The charming article The Mercedes Knot Problem, by Aleksandar Jurisic, begins by asking why extension cords always get tangled. This leads to a puzzle - about twists in elastic cords attached to three walls of a room and a sphere in the middle of the room - which is investigated from many angles as the article unfolds. This delightful diversion turns out to lead to deep and interesting mathematics. Along the way, we learn of connections to knot theory, Pauli's use of spinor calculus to model electrons, a Piet Hein game, braid theory, and machines for twisting electrical wires. The article quotes, as a goal, Hilberts advice that The art of doing mathematics consists in finding that special case which contains all the germs of generality and succeeds wonderfully in realizing that goal.

"The Mercedes Knot Problem" uses a cute visual problem to entice the reader into serious mathematics. It will repay careful study, both for students interested in this corner of knot theory and its numerous connections, and also for students of truly effective mathematical exposition.

Biographical Note

Aleksandar Jurisic received a B.A. from the University of Ljubljana in 1987 (working under Jovze Vrabec on applications of topology in combinatorics), and a M.Sc. and Ph.D. from the University of Waterloo in 1990 and 1995 (working under Chris Godsil in the field of algebraic combinatorics). He held a two-year industrial post-doctoral position at Certium Corp., Canada, and the Department of Combinatorics and Optimization at the University of Waterloo, Canada, working in cryptography and algorithmic number theory, and a one-year research position at the Institute of Mathematics, Physics and Mechanics (IMFM) in Ljubljana, Slovenia. Since October 1998, he has been an associate professor at the Nova Gorica Polytechnic and a researcher at IMFM. His main research interests are discrete mathematics and geometry. He loves problem-solving and trying to make difficult things look easy. In his free time he enjoys playing basketball and teaching recreational mathematics.

Response from Aleksandar Jurisic

I rushed into a class to give a lecture, equipped with several colorful accessories (beach balls, long shoelaces, belts, cords, etc.).

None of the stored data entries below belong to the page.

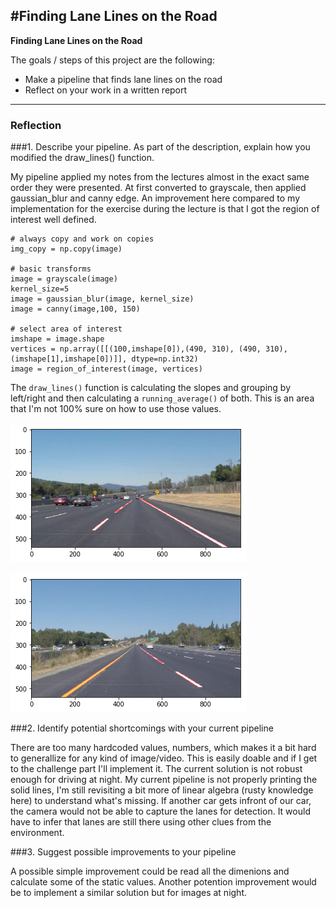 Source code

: #**Finding Lane Lines on the Road** 
---

**Finding Lane Lines on the Road**

The goals / steps of this project are the following:

* Make a pipeline that finds lane lines on the road
* Reflect on your work in a written report

---

### Reflection

###1. Describe your pipeline. As part of the description, explain how you modified the draw_lines() function.

My pipeline applied my notes from the lectures almost in the exact same order they were presented. At first converted to grayscale, then applied gaussian_blur and canny edge.  An improvement here compared to my implementation for the exercise during the lecture is that I got the region of interest well defined. 

``` 
# always copy and work on copies
img_copy = np.copy(image)   

# basic transforms
image = grayscale(image)    
kernel_size=5
image = gaussian_blur(image, kernel_size)        
image = canny(image,100, 150)     

# select area of interest
imshape = image.shape
vertices = np.array([[(100,imshape[0]),(490, 310), (490, 310), (imshape[1],imshape[0])]], dtype=np.int32)
image = region_of_interest(image, vertices)
```

The `draw_lines()` function is calculating the slopes and grouping by left/right and then calculating a `running_average()` of both.  This is an area that I'm not 100% sure on how to use those values. 
  
![out_sample1.png](out_sample1.png)

![out_sample2.png](out_sample2.png)

###2. Identify potential shortcomings with your current pipeline

There are too many hardcoded values, numbers, which makes it a bit hard to generallize for any kind of image/video. This is easily doable and if I get to the challenge part I'll implement it. 
The current solution is not robust enough for driving at night.
My current pipeline is not properly printing the solid lines, I'm still revisiting a bit more of linear algebra (rusty knowledge here) to understand what's missing. 
If another car gets infront of our car, the camera would not be able to capture the lanes for detection. It would have to infer that lanes are still there using other clues from the environment.

###3. Suggest possible improvements to your pipeline

A possible simple improvement could be read all the dimenions and calculate some of the static values.
Another potention improvement would be to implement a similar solution but for images at night.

The unfamiliar crowd of students there told me I must have been in the wrong place. When I persisted that I was on the right floor, corridor, etc., they told me they were certain because it seemed I was preparing something interesting -- and they had never had so much fun in the mathematics class they were waiting for. Actually, it was the Math Club audience across the corridor that was expecting my lecture on knot theory. It was then I decided to show to broader audiences that mathematics and real life are much more connected than we are ready to admit (for example, a periscope and effects of enzymes on circular DNA are related through quaternions).

Thank you for the support such articles are getting through the Merten M. Hasse Prize.


George Pólya Awards

The George Pólya Awards, established in 1976, are made to authors of expository articles published in the College Mathematics Journal. The Awards are named for George Pólya, a distinguished mathematician, well-known author, and professor at Stanford University.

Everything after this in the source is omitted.